HARRISBURG Officials expect to cut costs by $10M



The environmental chief faced off with a GOP lawmaker on other matters.
HARRISBURG (AP) -- After 88 minutes of frenetic bidding by prospective contractors, delighted state officials said Thursday they expect to shave nearly $10 million from the price of office supplies that currently cost taxpayers $22.5 million a year.
"We were paying a lot more for our products than we could have been or should have been," General Services Secretary Donald T. Cunningham Jr. said after the online "reverse auction," in which an undisclosed number of suppliers raced against the clock to submit the lowest bid.
More than one of the low bids were for $13 million or less, officials said, although the signing of a new contract is still weeks away. Before making a decision, officials will grade the bidders on their commitments to provide reliable service and to advance businesses owned by minorities and women.
The auction was part of the "strategic sourcing" initiative through which Gov.
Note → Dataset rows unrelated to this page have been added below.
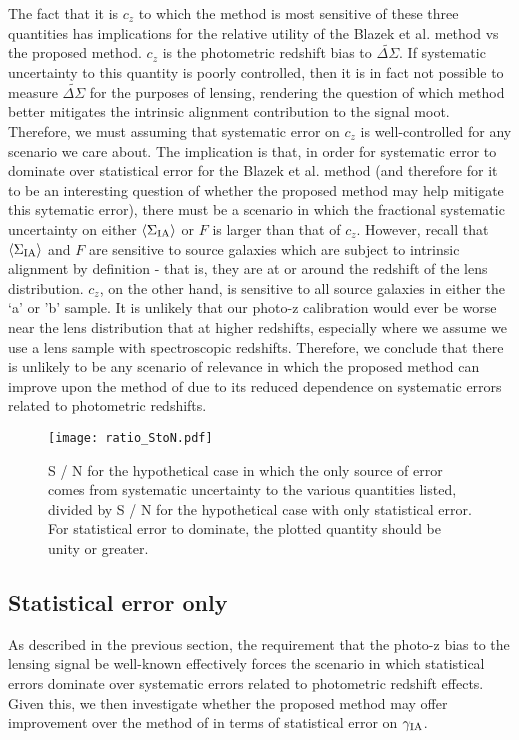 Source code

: \documentclass[twocolumn,amsmath,aps,fleqn, superscriptaddress]{revtex4}
\begin{document}
The fact that it is $c_z$ to which the method is most sensitive of these three quantities has implications for the relative utility of the Blazek et al. method vs the proposed method. $c_z$ is the photometric redshift bias to $\tilde{\Delta \Sigma}$. If systematic uncertainty to this quantity is poorly controlled, then it is in fact not possible to measure $\tilde{\Delta \Sigma}$ for the purposes of lensing, rendering the question of which method better mitigates the intrinsic alignment contribution to the signal moot. Therefore, we must assuming that systematic error on $c_z$ is well-controlled for any scenario we care about. The implication is that, in order for systematic error to dominate over statistical error for the Blazek et al. method (and therefore for it to be an interesting question of whether the proposed method may help mitigate this sytematic error), there must be a scenario in which the fractional systematic uncertainty on either $\langle \Sigma_{\rm IA} \rangle$ or $F$ is larger than that of $c_z$. However, recall that $\langle \Sigma_{\rm IA} \rangle$ and $F$ are sensitive to source galaxies which are subject to intrinsic alignment by definition - that is, they are at or around the redshift of the lens distribution. $c_z$, on the other hand, is sensitive to all source galaxies in either the `a' or 'b' sample. It is unlikely that our photo-z calibration would ever be worse near the lens distribution that at higher redshifts, especially where we assume we use a lens sample with spectroscopic redshifts. Therefore, we conclude that there is unlikely to be any scenario of relevance in which the proposed method can improve upon the method of \cite{Blazek2012} due to its reduced dependence on systematic errors related to photometric redshifts.

\begin{figure*}
\centering
\texttt{[image: ratio\_StoN.pdf]}
\caption{S / N for the hypothetical case in which the only source of error comes from systematic uncertainty to the various quantities listed, divided by S / N for the hypothetical case with only statistical error. For statistical error to dominate, the plotted quantity should be unity or greater.}
\label{fig:StoNsysvstat}
\end{figure*}

\subsection{Statistical error only}
\label{subsec:results_stat}
\noindent
As described in the previous section, the requirement that the photo-z bias to the lensing signal be well-known effectively forces the scenario in which statistical errors dominate over systematic errors related to photometric redshift effects. Given this, we then investigate whether the proposed method may offer improvement over the method of \cite{Blazek2012} in terms of statistical error on $\gamma_{\rm IA}$. 
\end{document}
Ed Rendell hopes to save $100 million a year on contracts for 20 or more commodity groups.
The administration says state purchasing has grown out of control, with individual departments cutting their own deals for $3 billion worth of goods and services -- often at full retail prices -- with tens of thousands of vendors that range from large corporations to small stores.
Meanwhile, a hostile House budget hearing on Thursday had a Republican lawmaker and Democratic Gov. Ed Rendell's environmental protection chief talking over each other to the point that the stenographer threw her hands in the air.
A later Senate budget hearing was more polite, but just as rigorous.
How it went
All told, Rendell's environmental protection secretary Kathleen McGinty spent four hours testifying in front of lawmakers about the governor's plan to impose new fees on polluting industries and trash dumping in order to finance environmental cleanups and other improvements to lure young professionals and businesses to Pennsylvania.
The plan would involve $800 million in bonding that is perhaps the centerpiece of Rendell's budget proposal for the 2004-05 fiscal year that begins July 1. The bonds would be issued over four years to -- among other things -- clean up abandoned mines, preserve farmland and improve recreation assets like state parks and public pools.
Though Democrats roundly praised McGinty and the plan, Republican lawmakers offered repeated examples of manufacturers or power plants that they said were barely surviving under the fees they already pay, and could be forced into layoffs or closures by another regulatory burden.
For her part, McGinty contended that the dollar value of business tax breaks in Rendell's budget proposal is six times as high as any new fees on businesses -- a figure that Republicans quarreled with, saying it seems closer to one-to-one.
Even so, some Republican lawmakers concluded that businesses would pass on the new fees, if they could.
"They don't have a printing press in their basement any more than we have one in ours," said Sen. Robert J. Thompson, the Chester County Republican who chairs the Senate Appropriations Committee.
"So they go to the customers. ... That money comes from the residents of Pennsylvania, one way or another."
The new fees would pay for a variety of items, including a fund to clean up hazardous waste sites and spills and debt service on the $800 million in bonding, which would have to be approved by voters in a statewide ballot question.
In all, the administration estimates that the total raised by the new fees would be $153 million for a full year, an amount that pales in comparison to each of two separate cigarette tax increases approved by the Legislature in the past 20 months and tax increases on telephone usage approved in December.